** Data section follows **
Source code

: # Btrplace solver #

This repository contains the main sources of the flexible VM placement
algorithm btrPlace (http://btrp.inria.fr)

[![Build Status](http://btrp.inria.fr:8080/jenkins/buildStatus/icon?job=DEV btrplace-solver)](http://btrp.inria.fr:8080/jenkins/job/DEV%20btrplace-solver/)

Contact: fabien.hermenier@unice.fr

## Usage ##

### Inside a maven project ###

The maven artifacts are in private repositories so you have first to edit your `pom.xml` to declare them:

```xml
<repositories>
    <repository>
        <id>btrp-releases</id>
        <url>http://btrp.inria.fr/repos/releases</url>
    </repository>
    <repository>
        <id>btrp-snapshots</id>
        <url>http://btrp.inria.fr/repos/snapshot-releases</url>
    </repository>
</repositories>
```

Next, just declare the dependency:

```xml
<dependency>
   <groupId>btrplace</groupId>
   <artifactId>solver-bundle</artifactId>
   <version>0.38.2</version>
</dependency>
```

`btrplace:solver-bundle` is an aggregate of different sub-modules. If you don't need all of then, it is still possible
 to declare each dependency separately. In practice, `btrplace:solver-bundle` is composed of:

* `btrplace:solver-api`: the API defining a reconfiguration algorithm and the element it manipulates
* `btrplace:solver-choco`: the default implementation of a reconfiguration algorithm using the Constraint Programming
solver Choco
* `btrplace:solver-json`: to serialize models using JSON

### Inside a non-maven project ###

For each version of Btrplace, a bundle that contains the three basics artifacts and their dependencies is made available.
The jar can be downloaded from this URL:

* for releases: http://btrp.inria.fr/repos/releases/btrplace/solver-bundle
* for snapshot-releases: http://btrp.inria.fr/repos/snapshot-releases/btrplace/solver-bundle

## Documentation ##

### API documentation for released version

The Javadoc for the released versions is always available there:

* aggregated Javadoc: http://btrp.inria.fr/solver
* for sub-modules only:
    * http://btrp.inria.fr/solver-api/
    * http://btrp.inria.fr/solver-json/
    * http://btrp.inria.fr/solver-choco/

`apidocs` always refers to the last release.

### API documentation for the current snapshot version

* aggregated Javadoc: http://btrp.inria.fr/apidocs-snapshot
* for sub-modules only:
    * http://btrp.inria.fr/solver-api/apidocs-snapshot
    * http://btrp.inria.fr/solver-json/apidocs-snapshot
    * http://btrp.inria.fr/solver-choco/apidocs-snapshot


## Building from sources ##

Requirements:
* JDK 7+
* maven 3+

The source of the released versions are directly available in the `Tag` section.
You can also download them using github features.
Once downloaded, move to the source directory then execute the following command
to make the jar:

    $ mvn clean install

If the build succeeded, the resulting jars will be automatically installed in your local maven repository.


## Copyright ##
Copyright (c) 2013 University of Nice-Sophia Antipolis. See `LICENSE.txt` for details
** End of Data section **
_Problem to work on_. Write out, word for word, the lines from the one containing "Once downloaded, move" through the end of the records, with no other lines.

_Task output_.
Once downloaded, move to the source directory then execute the following command
to make the jar:

    $ mvn clean install

If the build succeeded, the resulting jars will be automatically installed in your local maven repository.


## Copyright ##
Copyright (c) 2013 University of Nice-Sophia Antipolis. See `LICENSE.txt` for details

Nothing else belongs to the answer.